[PROBLEM TO SOLVE]
Gather all lines with "hypertarget" from the records.

[DATASET EXCERPTS]
§

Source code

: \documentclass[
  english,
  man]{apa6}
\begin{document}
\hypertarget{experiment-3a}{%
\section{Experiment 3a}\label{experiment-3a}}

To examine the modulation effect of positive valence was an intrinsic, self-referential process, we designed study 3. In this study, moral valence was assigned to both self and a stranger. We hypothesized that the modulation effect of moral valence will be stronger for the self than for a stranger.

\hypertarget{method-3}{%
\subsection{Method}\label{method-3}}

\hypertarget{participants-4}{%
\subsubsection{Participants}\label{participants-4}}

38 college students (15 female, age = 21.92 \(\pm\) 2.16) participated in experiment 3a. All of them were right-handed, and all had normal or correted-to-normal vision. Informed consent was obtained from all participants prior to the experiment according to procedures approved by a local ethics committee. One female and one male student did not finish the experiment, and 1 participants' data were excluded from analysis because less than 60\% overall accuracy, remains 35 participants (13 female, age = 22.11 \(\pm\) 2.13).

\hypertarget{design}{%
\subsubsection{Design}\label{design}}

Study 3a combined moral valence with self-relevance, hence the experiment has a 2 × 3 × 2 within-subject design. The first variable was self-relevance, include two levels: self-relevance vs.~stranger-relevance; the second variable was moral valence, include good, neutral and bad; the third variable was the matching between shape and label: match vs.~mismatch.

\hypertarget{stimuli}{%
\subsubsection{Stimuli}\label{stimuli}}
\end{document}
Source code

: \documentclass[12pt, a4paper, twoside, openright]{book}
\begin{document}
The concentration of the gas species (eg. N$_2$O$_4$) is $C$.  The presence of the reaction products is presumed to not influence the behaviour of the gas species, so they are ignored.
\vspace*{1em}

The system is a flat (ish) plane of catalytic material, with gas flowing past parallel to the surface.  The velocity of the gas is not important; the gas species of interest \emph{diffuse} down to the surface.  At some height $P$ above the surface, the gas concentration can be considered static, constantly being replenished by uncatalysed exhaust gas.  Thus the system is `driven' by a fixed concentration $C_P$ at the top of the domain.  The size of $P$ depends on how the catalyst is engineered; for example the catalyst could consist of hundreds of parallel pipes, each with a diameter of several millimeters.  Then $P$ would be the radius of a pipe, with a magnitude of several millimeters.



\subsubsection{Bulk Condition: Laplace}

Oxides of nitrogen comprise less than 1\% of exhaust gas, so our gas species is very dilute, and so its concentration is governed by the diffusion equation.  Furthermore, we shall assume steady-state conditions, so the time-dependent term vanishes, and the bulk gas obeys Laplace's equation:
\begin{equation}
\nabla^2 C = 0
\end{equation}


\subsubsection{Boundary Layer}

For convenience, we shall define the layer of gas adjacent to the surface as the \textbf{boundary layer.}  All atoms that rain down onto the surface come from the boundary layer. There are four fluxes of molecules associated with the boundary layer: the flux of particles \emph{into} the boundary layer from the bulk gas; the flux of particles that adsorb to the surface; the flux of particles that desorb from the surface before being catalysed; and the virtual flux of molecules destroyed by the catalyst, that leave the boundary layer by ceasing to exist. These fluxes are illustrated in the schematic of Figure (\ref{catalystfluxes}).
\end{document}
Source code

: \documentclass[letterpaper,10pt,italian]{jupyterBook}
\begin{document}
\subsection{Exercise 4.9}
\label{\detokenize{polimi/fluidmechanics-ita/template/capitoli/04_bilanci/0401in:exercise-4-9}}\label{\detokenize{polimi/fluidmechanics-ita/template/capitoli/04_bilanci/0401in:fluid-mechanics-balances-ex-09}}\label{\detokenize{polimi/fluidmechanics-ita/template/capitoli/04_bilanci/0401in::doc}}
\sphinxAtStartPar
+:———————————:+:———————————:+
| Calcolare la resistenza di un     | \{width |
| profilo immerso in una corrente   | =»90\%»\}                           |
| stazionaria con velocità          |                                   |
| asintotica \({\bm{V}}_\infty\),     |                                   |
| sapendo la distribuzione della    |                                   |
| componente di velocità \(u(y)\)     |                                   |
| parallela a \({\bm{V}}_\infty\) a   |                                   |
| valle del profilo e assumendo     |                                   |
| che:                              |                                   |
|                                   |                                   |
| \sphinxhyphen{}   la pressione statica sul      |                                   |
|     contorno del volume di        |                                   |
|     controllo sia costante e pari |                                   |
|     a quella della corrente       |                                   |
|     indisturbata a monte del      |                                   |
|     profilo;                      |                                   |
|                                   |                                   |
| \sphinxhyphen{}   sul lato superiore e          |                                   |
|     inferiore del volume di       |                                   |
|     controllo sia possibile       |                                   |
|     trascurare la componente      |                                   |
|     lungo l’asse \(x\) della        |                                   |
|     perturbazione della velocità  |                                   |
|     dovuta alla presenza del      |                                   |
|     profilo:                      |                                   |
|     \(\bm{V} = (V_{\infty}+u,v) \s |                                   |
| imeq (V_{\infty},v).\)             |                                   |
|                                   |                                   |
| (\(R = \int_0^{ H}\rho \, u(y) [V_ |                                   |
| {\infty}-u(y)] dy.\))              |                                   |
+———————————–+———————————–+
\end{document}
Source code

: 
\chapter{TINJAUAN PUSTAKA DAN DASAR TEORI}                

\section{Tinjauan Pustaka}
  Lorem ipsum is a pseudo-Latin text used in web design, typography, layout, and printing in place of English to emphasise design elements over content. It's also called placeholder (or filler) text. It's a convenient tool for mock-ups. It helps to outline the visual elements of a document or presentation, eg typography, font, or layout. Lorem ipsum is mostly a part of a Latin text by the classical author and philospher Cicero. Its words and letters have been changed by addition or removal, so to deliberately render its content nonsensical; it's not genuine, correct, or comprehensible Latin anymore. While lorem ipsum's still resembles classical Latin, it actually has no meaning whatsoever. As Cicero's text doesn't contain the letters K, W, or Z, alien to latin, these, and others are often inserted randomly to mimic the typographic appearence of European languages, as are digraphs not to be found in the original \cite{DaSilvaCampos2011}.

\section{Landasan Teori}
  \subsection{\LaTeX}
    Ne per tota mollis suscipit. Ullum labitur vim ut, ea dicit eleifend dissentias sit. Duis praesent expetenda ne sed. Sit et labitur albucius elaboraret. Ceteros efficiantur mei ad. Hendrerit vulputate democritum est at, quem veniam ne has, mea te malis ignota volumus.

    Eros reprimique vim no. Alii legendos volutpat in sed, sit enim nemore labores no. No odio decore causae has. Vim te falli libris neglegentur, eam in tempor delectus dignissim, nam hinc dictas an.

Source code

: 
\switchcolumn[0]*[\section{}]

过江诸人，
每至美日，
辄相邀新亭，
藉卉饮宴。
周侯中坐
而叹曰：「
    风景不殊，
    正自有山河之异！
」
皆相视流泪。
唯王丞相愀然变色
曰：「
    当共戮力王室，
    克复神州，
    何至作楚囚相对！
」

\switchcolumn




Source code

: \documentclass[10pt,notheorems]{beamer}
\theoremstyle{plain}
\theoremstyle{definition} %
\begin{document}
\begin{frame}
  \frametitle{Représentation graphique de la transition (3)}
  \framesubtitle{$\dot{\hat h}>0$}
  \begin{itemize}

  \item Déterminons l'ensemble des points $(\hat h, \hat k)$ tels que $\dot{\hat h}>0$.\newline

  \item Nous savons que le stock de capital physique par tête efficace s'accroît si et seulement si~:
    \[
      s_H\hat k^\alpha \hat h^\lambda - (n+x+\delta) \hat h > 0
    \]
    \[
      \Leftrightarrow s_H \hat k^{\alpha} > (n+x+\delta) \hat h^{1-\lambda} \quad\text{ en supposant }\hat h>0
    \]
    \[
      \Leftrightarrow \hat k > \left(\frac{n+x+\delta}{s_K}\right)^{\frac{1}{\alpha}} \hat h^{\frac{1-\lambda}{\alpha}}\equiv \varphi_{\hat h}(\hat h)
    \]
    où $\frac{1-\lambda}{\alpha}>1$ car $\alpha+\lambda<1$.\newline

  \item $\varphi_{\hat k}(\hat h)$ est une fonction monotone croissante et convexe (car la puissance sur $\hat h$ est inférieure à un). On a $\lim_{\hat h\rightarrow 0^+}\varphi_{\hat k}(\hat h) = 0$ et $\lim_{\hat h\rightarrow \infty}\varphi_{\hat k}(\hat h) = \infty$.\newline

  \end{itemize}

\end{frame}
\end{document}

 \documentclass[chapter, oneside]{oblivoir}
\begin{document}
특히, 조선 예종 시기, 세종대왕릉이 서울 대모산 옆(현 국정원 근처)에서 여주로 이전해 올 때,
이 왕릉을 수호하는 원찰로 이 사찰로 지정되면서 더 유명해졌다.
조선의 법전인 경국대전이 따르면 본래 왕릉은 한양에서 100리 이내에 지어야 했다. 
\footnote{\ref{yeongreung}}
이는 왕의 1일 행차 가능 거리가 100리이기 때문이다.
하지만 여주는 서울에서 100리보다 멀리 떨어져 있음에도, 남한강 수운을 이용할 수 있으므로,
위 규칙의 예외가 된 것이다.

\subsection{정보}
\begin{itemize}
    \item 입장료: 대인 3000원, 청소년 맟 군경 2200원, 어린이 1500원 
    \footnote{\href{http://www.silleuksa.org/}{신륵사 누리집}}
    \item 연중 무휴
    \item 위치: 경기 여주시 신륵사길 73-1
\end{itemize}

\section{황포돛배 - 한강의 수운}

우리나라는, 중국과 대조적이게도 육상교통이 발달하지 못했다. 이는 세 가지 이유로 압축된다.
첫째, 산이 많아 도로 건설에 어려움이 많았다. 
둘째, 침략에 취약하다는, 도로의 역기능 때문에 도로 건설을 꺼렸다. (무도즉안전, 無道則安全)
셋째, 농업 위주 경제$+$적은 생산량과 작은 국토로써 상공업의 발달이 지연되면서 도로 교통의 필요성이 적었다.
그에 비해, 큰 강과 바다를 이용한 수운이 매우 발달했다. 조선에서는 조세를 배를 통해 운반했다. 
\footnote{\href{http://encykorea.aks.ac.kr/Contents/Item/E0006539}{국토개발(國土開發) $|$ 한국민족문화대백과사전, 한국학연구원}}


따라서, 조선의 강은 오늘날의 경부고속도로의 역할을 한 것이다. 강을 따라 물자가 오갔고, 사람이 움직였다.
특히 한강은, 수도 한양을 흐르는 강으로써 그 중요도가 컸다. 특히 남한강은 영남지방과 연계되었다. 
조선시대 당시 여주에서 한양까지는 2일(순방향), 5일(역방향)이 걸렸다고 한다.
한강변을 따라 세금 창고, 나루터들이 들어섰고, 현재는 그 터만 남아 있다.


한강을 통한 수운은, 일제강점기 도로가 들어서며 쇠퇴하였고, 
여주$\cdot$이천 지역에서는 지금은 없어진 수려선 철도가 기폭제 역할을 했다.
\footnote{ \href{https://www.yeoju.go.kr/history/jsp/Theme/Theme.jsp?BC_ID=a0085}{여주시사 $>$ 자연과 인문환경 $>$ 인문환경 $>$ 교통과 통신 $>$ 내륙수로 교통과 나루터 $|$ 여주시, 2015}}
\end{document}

§

[ANSWER FOR THE TASK]
\hypertarget{experiment-3a}{%
\hypertarget{method-3}{%
\hypertarget{participants-4}{%
\hypertarget{design}{%
\hypertarget{stimuli}{%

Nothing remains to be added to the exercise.